Ben sorayım: Bunu nereden çıkardınız? Elinizdeki ve sizin inancınıza uygun din kitabı öyle diyor diye bunun ille de öyle olması gerekmez. Dünyayı belki de Tanrı yaratmadı. Yer yüzünde kötülüğün var olmasına sebep olmak gibi bir girişimdi bulunduğuna nasıl emin olabiliyorsunuz? Siz de orada mıydınız Tanrı bu işleri yaparken? Ha, “Falanca din kitabında böyle yazıyor.” diyecek olursanız, o başka. Ben de o zaman o din kitabını alırım eleştiri masasının üzerine.

Devam.

“Şayet tanrı sonsuz birlik olarak tariflenen bir töz ise tanrı sonsuzluktur.” diyor Sayın abzet.

Tanrı öyle mi tarifleniyor? Pek bir diyeceğim yok; olabilir, sadece sordum. Ancak bunun ardından “Tanrı sonsuzluktur” denilince, “Sonsuzluk Tanrıdır.” deyişi de mi doğrulanır acaba?

Asıl bomba şimdi geliyor:

“Masonlar semavi dinlere inanıyorlarsa tanrının sonsuzluğu üzerinde doğmatik sebeplerden ötürü tartışamaz tanrının birliğini ve sonsuzluğunu kabul etmelidirler.”

Semavi dinlere inanan herkes bunu böyle mi kabul etmelidir? Kim koymuş bu koşulu?

O soru işin semavi dinlerle ilgili bölümüydü.
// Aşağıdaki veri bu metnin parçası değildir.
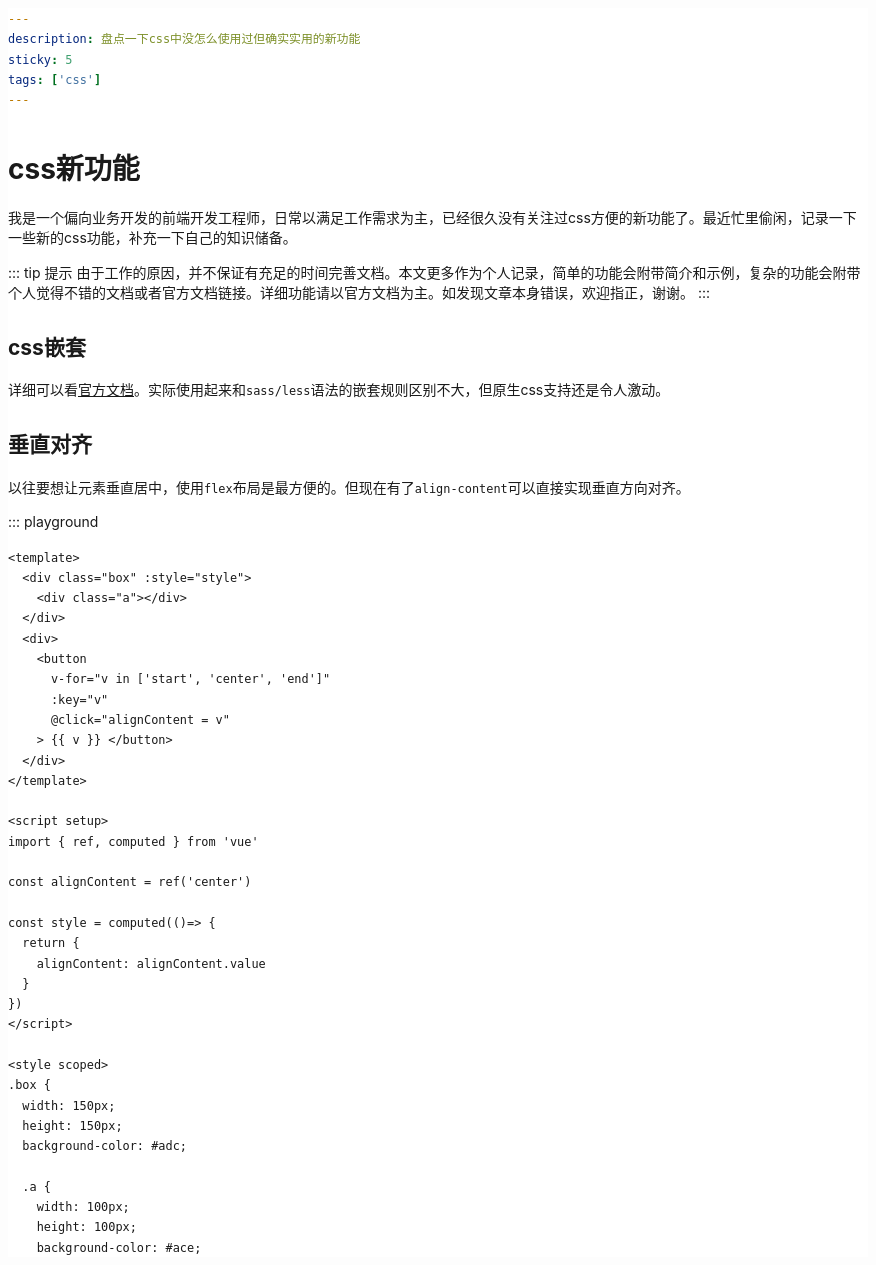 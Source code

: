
 ```yaml
---
description: 盘点一下css中没怎么使用过但确实实用的新功能
sticky: 5
tags: ['css']
---
```

# css新功能

我是一个偏向业务开发的前端开发工程师，日常以满足工作需求为主，已经很久没有关注过css方便的新功能了。最近忙里偷闲，记录一下一些新的css功能，补充一下自己的知识储备。

::: tip 提示
  由于工作的原因，并不保证有充足的时间完善文档。本文更多作为个人记录，简单的功能会附带简介和示例，复杂的功能会附带个人觉得不错的文档或者官方文档链接。详细功能请以官方文档为主。如发现文章本身错误，欢迎指正，谢谢。
:::

## css嵌套

详细可以看[官方文档](https://developer.mozilla.org/zh-CN/docs/Web/CSS/CSS_nesting/Using_CSS_nesting)。实际使用起来和`sass/less`语法的嵌套规则区别不大<HighlightText msg="（除了不支持字符串拼接功能）" color="danger" />，但原生css支持还是令人激动。

## 垂直对齐

以往要想让元素垂直居中，使用`flex`布局是最方便的。但现在有了`align-content`可以直接实现垂直方向对齐。

::: playground

```vue
<template>
  <div class="box" :style="style">
    <div class="a"></div>
  </div>
  <div>
    <button
      v-for="v in ['start', 'center', 'end']"
      :key="v"
      @click="alignContent = v"
    > {{ v }} </button>
  </div>
</template>

<script setup>
import { ref, computed } from 'vue'

const alignContent = ref('center')

const style = computed(()=> {
  return {
    alignContent: alignContent.value
  }
})
</script>

<style scoped>
.box {
  width: 150px;
  height: 150px;
  background-color: #adc;

  .a {
    width: 100px;
    height: 100px;
    background-color: #ace;
```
Masonlardan kimisi semavi dinlere inanır, kimisi inanmaz. Demek ki bu yargı sadece inananlar üzerinde geçerli.

İnananlara bakalım. Onlar için bir zorunluluk koymuş Sayın abezet. Bunu hangi yetkiyle yaptığını bilemem. Belki kendisi açıklar. Fakat bu zorunluluk dogmatik sebeplerden ötürü ve tartışılmaz olunca Masonluğa sığmaz çünkü MASONLAR DOGMALARA KARŞIDIR.

Korkarım çok sert oldu. Özür dilerim.

Fakat silecek değilim.

Üstelik bu yazının sonrasına sonra devam etmek üzere burada duracağım.

Buraya kadar kimilerinin diyecekleri olacağını sanıyorum.

Bir şeyler demiş olanlardan farklı şeyler diyecek olanlar vardır diye düşünüyorum.

Başlık: Ynt: İyi insan olmak ve masonluk
Gönderen: Isis - Ekim 08, 2011, 03:16:22 ös



Korkarım çok sert oldu. Özür dilerim.




Keske butun sertler -ya da bicak kadar keskinler- sizin kadar olabilse sn ADAM :)

Başlık: Ynt: İyi insan olmak ve masonluk
Gönderen: enelsır - Ekim 08, 2011, 04:13:34 ös
 Bir süre önce, bu tartışılan konuyla alakalı başka bir konu hakkında bir dostumla yazışıyorduk. Aşağıda yazdıklarımı yazmıştım kendisine. Bu konuya belki başkaca bir bakış açısı getirebilir.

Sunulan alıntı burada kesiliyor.